**Exercise aim**. Find the lines holding the string "ttfamily" in the data, then copy all of them.

= = = = = = =

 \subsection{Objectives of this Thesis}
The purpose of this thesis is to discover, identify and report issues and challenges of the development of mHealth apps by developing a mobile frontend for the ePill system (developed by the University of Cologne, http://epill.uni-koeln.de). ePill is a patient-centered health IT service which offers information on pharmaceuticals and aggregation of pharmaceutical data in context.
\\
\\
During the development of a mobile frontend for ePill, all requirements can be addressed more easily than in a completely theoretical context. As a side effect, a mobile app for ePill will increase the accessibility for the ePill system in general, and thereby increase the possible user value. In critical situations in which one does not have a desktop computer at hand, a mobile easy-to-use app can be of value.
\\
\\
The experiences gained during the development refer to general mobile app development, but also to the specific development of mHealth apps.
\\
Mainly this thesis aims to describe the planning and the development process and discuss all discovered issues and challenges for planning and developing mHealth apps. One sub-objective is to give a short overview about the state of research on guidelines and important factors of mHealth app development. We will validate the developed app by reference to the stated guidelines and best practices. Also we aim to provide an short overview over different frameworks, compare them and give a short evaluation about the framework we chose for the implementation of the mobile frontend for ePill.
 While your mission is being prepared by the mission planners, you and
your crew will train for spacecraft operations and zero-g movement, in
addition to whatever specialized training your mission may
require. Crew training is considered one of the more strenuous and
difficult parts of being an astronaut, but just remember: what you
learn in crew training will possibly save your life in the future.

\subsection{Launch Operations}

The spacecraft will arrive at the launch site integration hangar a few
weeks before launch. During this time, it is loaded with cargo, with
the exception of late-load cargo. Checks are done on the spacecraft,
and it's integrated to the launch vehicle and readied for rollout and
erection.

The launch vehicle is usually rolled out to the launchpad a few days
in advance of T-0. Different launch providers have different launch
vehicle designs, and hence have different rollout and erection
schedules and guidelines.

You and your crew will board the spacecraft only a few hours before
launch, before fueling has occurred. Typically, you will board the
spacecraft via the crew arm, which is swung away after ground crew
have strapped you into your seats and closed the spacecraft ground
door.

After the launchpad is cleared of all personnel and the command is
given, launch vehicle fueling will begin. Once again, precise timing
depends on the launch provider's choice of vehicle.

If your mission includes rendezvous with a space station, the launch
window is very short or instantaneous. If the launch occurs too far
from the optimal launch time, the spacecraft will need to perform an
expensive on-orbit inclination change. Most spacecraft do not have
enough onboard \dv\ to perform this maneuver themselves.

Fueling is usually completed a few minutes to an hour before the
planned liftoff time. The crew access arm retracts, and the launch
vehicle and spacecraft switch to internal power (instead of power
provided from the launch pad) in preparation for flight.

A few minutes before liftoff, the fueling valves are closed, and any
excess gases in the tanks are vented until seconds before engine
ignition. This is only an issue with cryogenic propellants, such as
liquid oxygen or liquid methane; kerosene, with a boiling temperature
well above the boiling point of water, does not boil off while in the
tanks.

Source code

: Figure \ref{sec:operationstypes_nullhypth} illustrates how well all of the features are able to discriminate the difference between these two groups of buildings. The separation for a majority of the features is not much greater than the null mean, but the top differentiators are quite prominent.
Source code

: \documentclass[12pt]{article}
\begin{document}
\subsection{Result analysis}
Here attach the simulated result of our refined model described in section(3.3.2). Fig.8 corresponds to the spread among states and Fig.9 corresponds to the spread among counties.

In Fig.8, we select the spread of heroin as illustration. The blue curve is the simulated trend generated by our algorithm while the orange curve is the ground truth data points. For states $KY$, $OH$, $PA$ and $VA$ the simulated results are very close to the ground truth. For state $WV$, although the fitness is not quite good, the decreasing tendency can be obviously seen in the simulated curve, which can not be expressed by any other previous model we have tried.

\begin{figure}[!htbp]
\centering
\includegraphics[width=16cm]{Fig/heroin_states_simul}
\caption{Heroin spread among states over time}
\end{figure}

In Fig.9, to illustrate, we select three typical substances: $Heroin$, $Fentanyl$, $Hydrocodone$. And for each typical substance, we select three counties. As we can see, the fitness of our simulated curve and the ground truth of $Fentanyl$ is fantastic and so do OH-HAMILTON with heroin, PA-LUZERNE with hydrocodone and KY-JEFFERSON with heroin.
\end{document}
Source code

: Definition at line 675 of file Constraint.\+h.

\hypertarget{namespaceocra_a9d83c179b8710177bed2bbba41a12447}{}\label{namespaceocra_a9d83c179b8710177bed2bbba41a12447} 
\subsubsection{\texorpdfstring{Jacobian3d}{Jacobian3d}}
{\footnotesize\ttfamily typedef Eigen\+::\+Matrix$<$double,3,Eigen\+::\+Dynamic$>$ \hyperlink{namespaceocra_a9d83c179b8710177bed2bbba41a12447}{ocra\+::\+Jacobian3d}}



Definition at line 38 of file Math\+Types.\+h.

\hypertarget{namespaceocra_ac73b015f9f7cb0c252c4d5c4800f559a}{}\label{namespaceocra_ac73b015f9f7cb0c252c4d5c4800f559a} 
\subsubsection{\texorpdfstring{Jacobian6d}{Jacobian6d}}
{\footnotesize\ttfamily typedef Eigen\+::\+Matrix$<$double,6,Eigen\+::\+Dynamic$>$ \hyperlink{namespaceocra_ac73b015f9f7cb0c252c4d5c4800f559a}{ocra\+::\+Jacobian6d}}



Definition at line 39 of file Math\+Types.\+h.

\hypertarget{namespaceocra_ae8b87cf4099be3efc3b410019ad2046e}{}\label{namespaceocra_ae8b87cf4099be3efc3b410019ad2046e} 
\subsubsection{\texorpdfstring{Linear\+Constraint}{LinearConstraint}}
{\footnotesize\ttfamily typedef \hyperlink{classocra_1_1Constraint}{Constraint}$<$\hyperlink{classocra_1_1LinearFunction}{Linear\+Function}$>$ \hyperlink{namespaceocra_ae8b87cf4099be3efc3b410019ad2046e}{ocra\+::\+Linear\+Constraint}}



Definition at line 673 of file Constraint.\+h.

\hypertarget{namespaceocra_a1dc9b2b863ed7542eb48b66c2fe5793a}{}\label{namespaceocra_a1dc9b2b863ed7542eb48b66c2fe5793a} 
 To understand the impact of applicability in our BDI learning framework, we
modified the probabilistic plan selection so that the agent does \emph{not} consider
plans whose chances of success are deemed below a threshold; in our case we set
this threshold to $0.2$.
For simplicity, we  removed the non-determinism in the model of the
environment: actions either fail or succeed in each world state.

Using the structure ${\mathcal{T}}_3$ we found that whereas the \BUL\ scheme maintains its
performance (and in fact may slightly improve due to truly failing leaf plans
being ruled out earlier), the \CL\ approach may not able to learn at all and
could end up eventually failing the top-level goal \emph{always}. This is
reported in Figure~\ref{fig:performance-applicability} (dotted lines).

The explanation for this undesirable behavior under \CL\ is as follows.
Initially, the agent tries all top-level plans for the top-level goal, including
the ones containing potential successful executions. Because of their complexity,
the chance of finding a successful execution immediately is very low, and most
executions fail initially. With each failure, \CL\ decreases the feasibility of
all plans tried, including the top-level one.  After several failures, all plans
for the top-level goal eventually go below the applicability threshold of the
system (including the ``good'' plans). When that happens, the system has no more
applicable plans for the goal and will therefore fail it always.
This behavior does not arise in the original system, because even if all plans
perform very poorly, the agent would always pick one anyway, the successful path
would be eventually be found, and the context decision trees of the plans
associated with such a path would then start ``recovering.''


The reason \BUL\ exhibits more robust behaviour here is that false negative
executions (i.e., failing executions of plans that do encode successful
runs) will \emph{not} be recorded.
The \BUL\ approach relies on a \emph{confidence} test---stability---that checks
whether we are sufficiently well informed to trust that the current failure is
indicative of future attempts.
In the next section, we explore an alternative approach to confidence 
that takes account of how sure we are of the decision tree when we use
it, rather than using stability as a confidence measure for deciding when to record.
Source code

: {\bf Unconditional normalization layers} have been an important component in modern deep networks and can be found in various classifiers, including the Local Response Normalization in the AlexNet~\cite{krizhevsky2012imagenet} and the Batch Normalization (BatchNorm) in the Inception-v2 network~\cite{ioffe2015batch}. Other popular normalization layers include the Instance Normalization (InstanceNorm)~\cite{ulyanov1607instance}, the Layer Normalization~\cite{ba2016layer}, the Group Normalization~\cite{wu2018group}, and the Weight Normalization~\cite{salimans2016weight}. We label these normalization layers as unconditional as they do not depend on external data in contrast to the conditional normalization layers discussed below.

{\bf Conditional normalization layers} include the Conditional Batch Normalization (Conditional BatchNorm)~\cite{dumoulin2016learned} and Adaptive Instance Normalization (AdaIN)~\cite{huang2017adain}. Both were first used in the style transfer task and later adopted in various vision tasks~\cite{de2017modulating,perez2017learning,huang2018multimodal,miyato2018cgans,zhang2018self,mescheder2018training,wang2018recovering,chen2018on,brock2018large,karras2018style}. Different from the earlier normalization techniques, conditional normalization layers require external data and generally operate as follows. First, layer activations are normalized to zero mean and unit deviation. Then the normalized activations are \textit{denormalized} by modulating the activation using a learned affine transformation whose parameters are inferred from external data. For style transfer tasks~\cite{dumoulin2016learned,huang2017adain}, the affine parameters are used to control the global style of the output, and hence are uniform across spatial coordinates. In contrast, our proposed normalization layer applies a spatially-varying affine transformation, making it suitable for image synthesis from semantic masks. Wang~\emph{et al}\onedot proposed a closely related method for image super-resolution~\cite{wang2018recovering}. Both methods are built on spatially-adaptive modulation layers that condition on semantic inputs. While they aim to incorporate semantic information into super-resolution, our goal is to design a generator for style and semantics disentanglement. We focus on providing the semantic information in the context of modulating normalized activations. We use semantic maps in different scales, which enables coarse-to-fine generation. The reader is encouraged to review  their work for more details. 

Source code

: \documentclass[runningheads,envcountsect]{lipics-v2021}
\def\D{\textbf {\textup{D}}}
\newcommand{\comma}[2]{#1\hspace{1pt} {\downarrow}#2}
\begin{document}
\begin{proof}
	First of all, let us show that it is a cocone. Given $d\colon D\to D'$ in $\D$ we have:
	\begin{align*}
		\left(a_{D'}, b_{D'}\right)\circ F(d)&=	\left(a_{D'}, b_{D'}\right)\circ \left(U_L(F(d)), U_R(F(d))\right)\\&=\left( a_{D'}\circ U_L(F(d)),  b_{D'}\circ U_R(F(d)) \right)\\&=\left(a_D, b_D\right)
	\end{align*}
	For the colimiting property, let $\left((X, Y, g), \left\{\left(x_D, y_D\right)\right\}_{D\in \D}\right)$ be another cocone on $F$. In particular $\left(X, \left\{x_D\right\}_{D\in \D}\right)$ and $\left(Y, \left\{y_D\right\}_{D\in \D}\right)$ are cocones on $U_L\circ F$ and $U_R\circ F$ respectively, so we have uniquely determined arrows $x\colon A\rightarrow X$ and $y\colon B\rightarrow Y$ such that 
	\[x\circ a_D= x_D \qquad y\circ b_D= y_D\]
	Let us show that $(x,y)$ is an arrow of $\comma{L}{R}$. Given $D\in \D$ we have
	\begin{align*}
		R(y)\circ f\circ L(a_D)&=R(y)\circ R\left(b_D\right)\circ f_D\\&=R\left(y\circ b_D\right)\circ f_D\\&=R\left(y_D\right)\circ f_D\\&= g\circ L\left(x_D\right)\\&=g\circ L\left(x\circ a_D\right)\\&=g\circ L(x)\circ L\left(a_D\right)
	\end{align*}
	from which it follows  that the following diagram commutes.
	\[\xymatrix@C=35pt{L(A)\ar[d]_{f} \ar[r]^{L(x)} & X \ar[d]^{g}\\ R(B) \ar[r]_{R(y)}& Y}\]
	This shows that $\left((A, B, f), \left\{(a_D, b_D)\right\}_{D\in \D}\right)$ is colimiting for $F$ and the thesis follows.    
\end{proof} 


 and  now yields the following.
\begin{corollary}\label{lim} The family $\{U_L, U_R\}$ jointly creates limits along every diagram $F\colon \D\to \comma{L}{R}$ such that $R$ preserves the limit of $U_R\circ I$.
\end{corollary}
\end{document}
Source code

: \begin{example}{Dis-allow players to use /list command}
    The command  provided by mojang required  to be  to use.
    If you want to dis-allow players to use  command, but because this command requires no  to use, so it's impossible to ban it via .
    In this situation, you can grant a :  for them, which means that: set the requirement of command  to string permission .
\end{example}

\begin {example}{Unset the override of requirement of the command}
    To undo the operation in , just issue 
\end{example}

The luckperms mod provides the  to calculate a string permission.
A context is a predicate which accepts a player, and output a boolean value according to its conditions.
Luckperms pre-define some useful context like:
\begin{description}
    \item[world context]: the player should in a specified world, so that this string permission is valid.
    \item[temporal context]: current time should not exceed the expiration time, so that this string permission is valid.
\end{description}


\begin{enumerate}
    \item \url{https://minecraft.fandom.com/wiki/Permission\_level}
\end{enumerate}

= = = = = = =

**Output below**.
{\footnotesize\ttfamily typedef Eigen\+::\+Matrix$<$double,3,Eigen\+::\+Dynamic$>$ \hyperlink{namespaceocra_a9d83c179b8710177bed2bbba41a12447}{ocra\+::\+Jacobian3d}}
{\footnotesize\ttfamily typedef Eigen\+::\+Matrix$<$double,6,Eigen\+::\+Dynamic$>$ \hyperlink{namespaceocra_ac73b015f9f7cb0c252c4d5c4800f559a}{ocra\+::\+Jacobian6d}}
{\footnotesize\ttfamily typedef \hyperlink{classocra_1_1Constraint}{Constraint}$<$\hyperlink{classocra_1_1LinearFunction}{Linear\+Function}$>$ \hyperlink{namespaceocra_ae8b87cf4099be3efc3b410019ad2046e}{ocra\+::\+Linear\+Constraint}}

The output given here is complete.